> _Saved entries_

○ ○ ○ ○

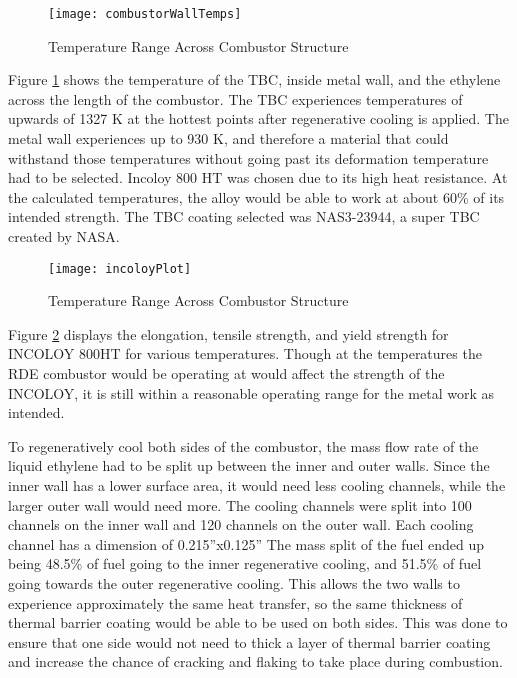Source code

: \begin{figure}[H]
\begin{center}
\texttt{[image: combustorWallTemps]}
\caption{Temperature Range Across Combustor Structure}
\label{fig:combustorWallTemps}
\end{center}
\end{figure}

Figure \ref{fig:combustorWallTemps} shows the temperature of the TBC, inside metal wall, and the ethylene across the length of the combustor. The TBC experiences temperatures of upwards of 1327 K at the hottest points after regenerative cooling is applied. The metal wall experiences up to 930 K, and therefore a material that could withstand those temperatures without going past its deformation temperature had to be selected. Incoloy 800 HT was chosen due to its high heat resistance. At the calculated temperatures, the alloy would be able to work at about 60\% of its intended strength. The TBC coating selected was NAS3-23944, a super TBC created by NASA.

\begin{figure}[H]
\begin{center}
\texttt{[image: incoloyPlot]}
\caption{Temperature Range Across Combustor Structure}
\label{fig:incoloyPlot}
\end{center}
\end{figure}

Figure \ref{fig:incoloyPlot} displays the elongation, tensile strength, and yield strength for INCOLOY 800HT for various temperatures. Though at the temperatures the RDE combustor would be operating at would affect the strength of the INCOLOY, it is still within a reasonable operating range for the metal work as intended.

To regeneratively cool both sides of the combustor, the mass flow rate of the liquid ethylene had to be split up between the inner and outer walls. Since the inner wall has a lower surface area, it would need less cooling channels, while the larger outer wall would need more. The cooling channels were split into 100 channels on the inner wall and 120 channels on the outer wall. Each cooling channel has a dimension of 0.215”x0.125” The mass split of the fuel ended up being 48.5\% of fuel going to the inner regenerative cooling, and 51.5\% of fuel going towards the outer regenerative cooling.  This allows the two walls to experience approximately the same heat transfer, so the same thickness of thermal barrier coating would be able to be used on both sides. This was done to ensure that one side would not need to thick a layer of thermal barrier coating and increase the chance of cracking and flaking to take place during combustion.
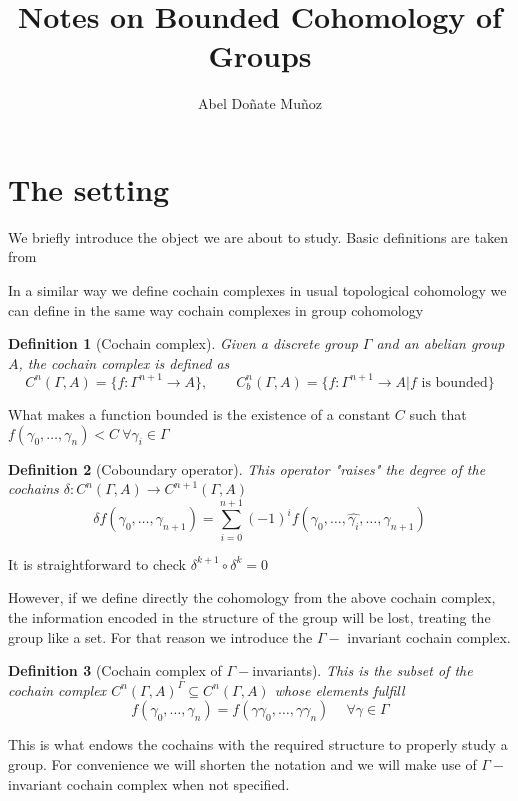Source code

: \documentclass[leqno]{article}
\title{Notes on Bounded Cohomology of Groups}
\author{Abel Doñate Muñoz}
\date{}
\newtheorem*{definition}{Definition}
\begin{document}
\maketitle
\tableofcontents
\newpage

\section{The setting}
We briefly introduce the object we are about to study. Basic definitions are taken from \cite{frigerio}

In a similar way we define cochain complexes in usual topological cohomology we can define in the same way cochain complexes in group cohomology

\begin{definition}[Cochain complex] Given a discrete group $\Gamma $ and an abelian group $A$, the cochain complex is defined as
\[
  C^n(\Gamma , A) = \{f: \Gamma ^{n+1}\to A\} , \qquad C^n_{b} (\Gamma , A) = \{f:\Gamma ^{n+1}\to  A | f \text{ is bounded}\}
\] 
\end{definition}

What makes a function bounded is the existence of a constant $C$ such that  $f(\gamma_0, \ldots, \gamma_n)<C \ \forall \gamma_i\in \Gamma $

\begin{definition}[Coboundary operator] This operator "raises" the degree of the cochains $\delta: C^n(\Gamma , A)\to  C^{n+1}(\Gamma , A)$
\[
  \delta f(\gamma_0,\ldots, \gamma_{n+1}) = \sum_{i=0}^{n+1} (-1)^{i}f(\gamma_0, \ldots, \hat{\gamma_i}, \ldots, \gamma_{n+1})
\] 
\end{definition}

It is straightforward to check $\delta^{k+1} \circ \delta^k = 0$

However, if we define directly the cohomology from the above cochain complex, the information encoded in the structure of the group will be lost, treating the group like a set. For that reason we introduce the $\Gamma -$ invariant cochain complex.

\begin{definition}[Cochain complex of $\Gamma -$invariants] This is the subset of the cochain complex $C^n(\Gamma , A)^\Gamma \subseteq C^n(\Gamma , A)$ whose elements fulfill
  \[
  f(\gamma_0,\ldots, \gamma_n) = f(\gamma\gamma_0,\ldots, \gamma\gamma_n) \quad \ \forall \gamma \in \Gamma 
  \] 
\end{definition}
This is what endows the cochains with the required structure to properly study a group. For convenience we will shorten the notation and we will make use of $\Gamma -$invariant cochain complex when not specified.
\end{document}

○ ○ ○ ○

> _WHAT YOU HAVE TO DO_
Go through the entries and copy every line that has "begin".

> _ANSWER FOR THE TASK_
: \begin{figure}[H]
\begin{center}
\begin{figure}[H]
\begin{center}
\begin{document}
\begin{definition}[Cochain complex] Given a discrete group $\Gamma $ and an abelian group $A$, the cochain complex is defined as
\begin{definition}[Coboundary operator] This operator "raises" the degree of the cochains $\delta: C^n(\Gamma , A)\to  C^{n+1}(\Gamma , A)$
\begin{definition}[Cochain complex of $\Gamma -$invariants] This is the subset of the cochain complex $C^n(\Gamma , A)^\Gamma \subseteq C^n(\Gamma , A)$ whose elements fulfill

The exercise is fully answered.